Benjamin Noble Nomination to the NRHP
GLSPS Takes a New Step in Shipwreck Preservation
Part of the preservation ethic is trying to guarantee that all shipwrecks stay in the public domain. One way of doing that is to place shipwrecks that have historic significance on the National Register of Historic Places. Being on the National Register does not guarantee that an unscrupulous diver can't remove artifacts from the wrecks, but it does establish public ownership of the shipwreck so no one can make an admiralty claim on a wreck and start removing artifacts to sell on EBay or for a personal collection. It also guarantees that pertinent state law on abandoned property can be enforced. Traditionally in Minnesota the State Historic Preservation Office has contracted professional archeologists to do this task. With the state as always in a budget crunch there were no funds to write the Benjamin Noble
nomination. Going through normal government channels, which requires bids, and progress reports, field work, etc. this typically costs $3,000 to $10,000. Getting the nomination process started in a timely manner is critical to establishing ownership of the shipwreck. After the team of shipwreck hunters Jerry Eliason, Randy Beebe, Ken Merryman, and Kraig Smith discovered the Noble, all were interested in protecting and preserving the shipwreck. Working with Scott Anfiinson, Minnesota National Register Archeologist from SHPO and Keith Meverdon, the Wisconsin Underwater Archeologist, the finders and GLSPS forged a plan to raise the money and apply it to getting the Benjamin Noble
in its rightful place with other historically significant shipwrecks.
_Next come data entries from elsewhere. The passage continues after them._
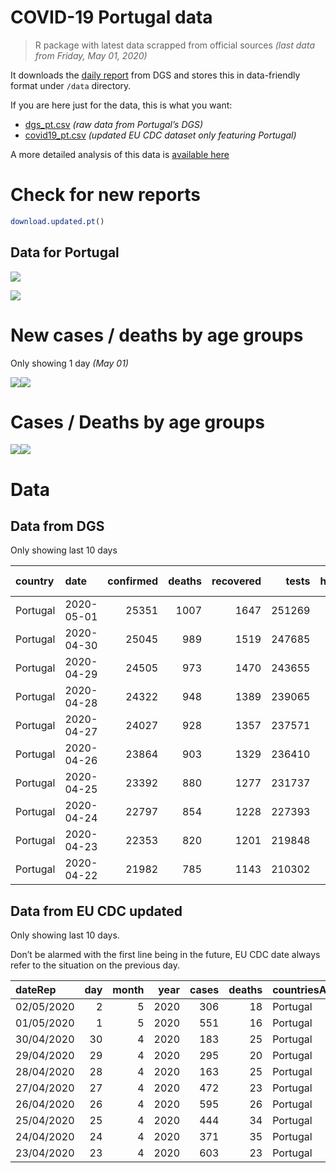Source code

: COVID-19 Portugal data
================

> R package with latest data scrapped from official sources *(last data
> from Friday, May 01, 2020)*

It downloads the [daily
report](https://covid19.min-saude.pt/relatorio-de-situacao/) from DGS
and stores this in data-friendly format under `/data` directory.

If you are here just for the data, this is what you want:

  - [dgs\_pt.csv](raw/master/data/dgs_pt.csv) *(raw data from Portugal’s
    DGS)*
  - [covid19\_pt.csv](raw/master/data/covid19_pt.csv) *(updated EU CDC
    dataset only featuring Portugal)*

A more detailed analysis of this data is [available
here](https://averissimo.github.io/covid19-analysis/portugal.html)

# Check for new reports

``` r
download.updated.pt()
```

## Data for Portugal

![](README_files/figure-gfm/unnamed-chunk-7-1.svg)<!-- -->

![](README_files/figure-gfm/unnamed-chunk-8-1.svg)<!-- -->

# New cases / deaths by age groups

Only showing 1 day *(May
01)*

![](README_files/figure-gfm/unnamed-chunk-10-1.svg)<!-- -->![](README_files/figure-gfm/unnamed-chunk-10-2.svg)<!-- -->

# Cases / Deaths by age groups

![](README_files/figure-gfm/unnamed-chunk-11-1.svg)<!-- -->![](README_files/figure-gfm/unnamed-chunk-11-2.svg)<!-- -->

# Data

## Data from DGS

Only showing last 10
days

| country  | date       | confirmed | deaths | recovered |  tests | hospitalized | in.icu | confirmed\_m\_00-09 | confirmed\_w\_00-09 | confirmed\_m\_10-19 | confirmed\_w\_10-19 | confirmed\_m\_20-29 | confirmed\_w\_20-29 | confirmed\_m\_30-39 | confirmed\_w\_30-39 | confirmed\_m\_40-49 | confirmed\_w\_40-49 | confirmed\_m\_50-59 | confirmed\_w\_50-59 | confirmed\_m\_60-69 | confirmed\_w\_60-69 | confirmed\_m\_70-79 | confirmed\_w\_70-79 | confirmed\_m\_80+ | confirmed\_w\_80+ | death\_m\_00-09 | death\_w\_00-09 | death\_m\_10-19 | death\_w\_10-19 | death\_m\_20-29 | death\_w\_20-29 | death\_m\_30-39 | death\_w\_30-39 | death\_m\_40-49 | death\_w\_40-49 | death\_m\_50-59 | death\_w\_50-59 | death\_m\_60-69 | death\_w\_60-69 | death\_m\_70-79 | death\_w\_70-79 | death\_m\_80+ | death\_w\_80+ |
| :------- | :--------- | --------: | -----: | --------: | -----: | -----------: | -----: | ------------------: | ------------------: | ------------------: | ------------------: | ------------------: | ------------------: | ------------------: | ------------------: | ------------------: | ------------------: | ------------------: | ------------------: | ------------------: | ------------------: | ------------------: | ------------------: | ----------------: | ----------------: | --------------: | --------------: | --------------: | --------------: | --------------: | --------------: | --------------: | --------------: | --------------: | --------------: | --------------: | --------------: | --------------: | --------------: | --------------: | --------------: | ------------: | ------------: |
| Portugal | 2020-05-01 |     25351 |   1007 |      1647 | 251269 |          892 |    154 |                 196 |                 210 |                 340 |                 421 |                1250 |                1687 |                1504 |                2040 |                1681 |                2581 |                1673 |                2634 |                1360 |                1580 |                1068 |                1159 |              1296 |              2671 |               0 |               0 |               0 |               0 |               0 |               0 |               0 |               0 |               5 |               5 |              22 |               9 |              56 |              32 |             116 |              81 |           294 |           387 |
| Portugal | 2020-04-30 |     25045 |    989 |      1519 | 247685 |          968 |    172 |                 192 |                 210 |                 334 |                 414 |                1223 |                1669 |                1482 |                2006 |                1649 |                2559 |                1655 |                2598 |                1346 |                1573 |                1064 |                1153 |              1285 |              2633 |               0 |               0 |               0 |               0 |               0 |               0 |               0 |               0 |               5 |               5 |              21 |               8 |              56 |              31 |             114 |              81 |           288 |           380 |
| Portugal | 2020-04-29 |     24505 |    973 |      1470 | 243655 |          980 |    169 |                 192 |                 209 |                 322 |                 407 |                1168 |                1620 |                1445 |                1965 |                1608 |                2511 |                1612 |                2524 |                1335 |                1562 |                1045 |                1144 |              1275 |              2561 |               0 |               0 |               0 |               0 |               0 |               0 |               0 |               0 |               5 |               5 |              21 |               7 |              55 |              31 |             113 |              78 |           283 |           375 |
| Portugal | 2020-04-28 |     24322 |    948 |      1389 | 239065 |          936 |    172 |                 192 |                 207 |                 320 |                 403 |                1164 |                1610 |                1427 |                1953 |                1598 |                2493 |                1594 |                2506 |                1329 |                1550 |                1040 |                1134 |              1265 |              2537 |               0 |               0 |               0 |               0 |               0 |               0 |               0 |               0 |               5 |               5 |              20 |               7 |              53 |              30 |             112 |              75 |           279 |           362 |
| Portugal | 2020-04-27 |     24027 |    928 |      1357 | 237571 |          995 |    176 |                 187 |                 198 |                 319 |                 399 |                1147 |                1590 |                1413 |                1939 |                1573 |                2463 |                1584 |                2485 |                1318 |                1524 |                1026 |                1114 |              1238 |              2510 |               0 |               0 |               0 |               0 |               0 |               0 |               0 |               0 |               5 |               5 |              20 |               6 |              52 |              28 |             111 |              73 |           272 |           356 |
| Portugal | 2020-04-26 |     23864 |    903 |      1329 | 236410 |         1005 |    182 |                 186 |                 197 |                 315 |                 395 |                1141 |                1583 |                1407 |                1930 |                1563 |                2448 |                1568 |                2475 |                1313 |                1508 |                1022 |                1105 |              1227 |              2481 |               0 |               0 |               0 |               0 |               0 |               0 |               0 |               0 |               5 |               5 |              18 |               6 |              52 |              26 |             109 |              73 |           264 |           345 |
| Portugal | 2020-04-25 |     23392 |    880 |      1277 | 231737 |         1040 |    186 |                 180 |                 193 |                 306 |                 385 |                1121 |                1551 |                1390 |                1885 |                1545 |                2400 |                1547 |                2432 |                1295 |                1487 |                1008 |                1078 |              1197 |              2392 |               0 |               0 |               0 |               0 |               0 |               0 |               0 |               0 |               5 |               5 |              18 |               6 |              52 |              25 |             107 |              71 |           259 |           332 |
| Portugal | 2020-04-24 |     22797 |    854 |      1228 | 227393 |         1068 |    188 |                 171 |                 189 |                 299 |                 372 |                1097 |                1511 |                1347 |                1842 |                1498 |                2332 |                1517 |                2363 |                1273 |                1450 |                 990 |                1057 |              1167 |              2322 |               0 |               0 |               0 |               0 |               0 |               0 |               0 |               0 |               4 |               5 |              17 |               5 |              51 |              24 |             103 |              71 |           251 |           323 |
| Portugal | 2020-04-23 |     22353 |    820 |      1201 | 219848 |         1095 |    204 |                 171 |                 189 |                 297 |                 362 |                1058 |                1473 |                1321 |                1809 |                1468 |                2317 |                1490 |                2328 |                1236 |                1421 |                 963 |                1036 |              1135 |              2279 |               0 |               0 |               0 |               0 |               0 |               0 |               0 |               0 |               4 |               5 |              16 |               5 |              48 |              23 |              98 |              70 |           240 |           311 |
| Portugal | 2020-04-22 |     21982 |    785 |      1143 | 210302 |         1146 |    207 |                 171 |                 189 |                 295 |                 353 |                1022 |                1437 |                1296 |                1777 |                1439 |                2302 |                1466 |                2303 |                1220 |                1401 |                 936 |                1025 |              1108 |              2242 |               0 |               0 |               0 |               0 |               0 |               0 |               0 |               0 |               4 |               5 |              15 |               5 |              45 |              22 |              93 |              68 |           233 |           295 |

## Data from EU CDC updated

Only showing last 10 days.

Don’t be alarmed with the first line being in the future, EU CDC date
always refer to the situation on the previous
day.

| dateRep    | day | month | year | cases | deaths | countriesAndTerritories | geoId | countryterritoryCode | popData2018 | continentExp |
| :--------- | --: | ----: | ---: | ----: | -----: | :---------------------- | :---- | :------------------- | ----------: | :----------- |
| 02/05/2020 |   2 |     5 | 2020 |   306 |     18 | Portugal                | PT    | PRT                  |    10281762 | NA           |
| 01/05/2020 |   1 |     5 | 2020 |   551 |     16 | Portugal                | PT    | PRT                  |    10281762 | Europe       |
| 30/04/2020 |  30 |     4 | 2020 |   183 |     25 | Portugal                | PT    | PRT                  |    10281762 | Europe       |
| 29/04/2020 |  29 |     4 | 2020 |   295 |     20 | Portugal                | PT    | PRT                  |    10281762 | Europe       |
| 28/04/2020 |  28 |     4 | 2020 |   163 |     25 | Portugal                | PT    | PRT                  |    10281762 | Europe       |
| 27/04/2020 |  27 |     4 | 2020 |   472 |     23 | Portugal                | PT    | PRT                  |    10281762 | Europe       |
| 26/04/2020 |  26 |     4 | 2020 |   595 |     26 | Portugal                | PT    | PRT                  |    10281762 | Europe       |
| 25/04/2020 |  25 |     4 | 2020 |   444 |     34 | Portugal                | PT    | PRT                  |    10281762 | Europe       |
| 24/04/2020 |  24 |     4 | 2020 |   371 |     35 | Portugal                | PT    | PRT                  |    10281762 | Europe       |
| 23/04/2020 |  23 |     4 | 2020 |   603 |     23 | Portugal                | PT    | PRT                  |    10281762 | Europe       |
The plan, which is now been successfully completed, was to contract Jeremy Nienow, a grad student and intern with the Minnesota SHPO, for $1000 to do the research and write the National Register nomination. The wreck finders provided all site information to Jeremy so there was no need for professional field work, another costly task. Steve Daniel did the site drawing based on the animation model developed by Ken Merryman. Scott Anfinson and now David Mather oversaw the process and worked with Jeremy to make sure the nomination criteria was met. Pat Labadie donated his time to consult on some or the more difficult details of the nomination. The Lake Superior Magazine made good on their twenty year old reward of $1000 to the finder of the Benjamin Noble
. The wreck finders all agreed to pass the money directly to GLSPS to manage the funds, which were applied to the cost of the writing the nomination. GLSPS also managed the execution of the contract. Everyone involved stretched a little to make this happen. On Tuesday May 15, 2007 the nomination was unanimously approved by the Minnesota State Review Board, which is the last step before the nomination goes to the National Review Board for final approval. In November 2007 the National Park Service "Keeper of the Register" listed the Benjamin Noble
on the National Register of Historic Places completing this three year project. It is another example of how your organization is taking the right steps to preserve our shipwrecks and do it in a financially responsible way. Our thanks to all involved in the process.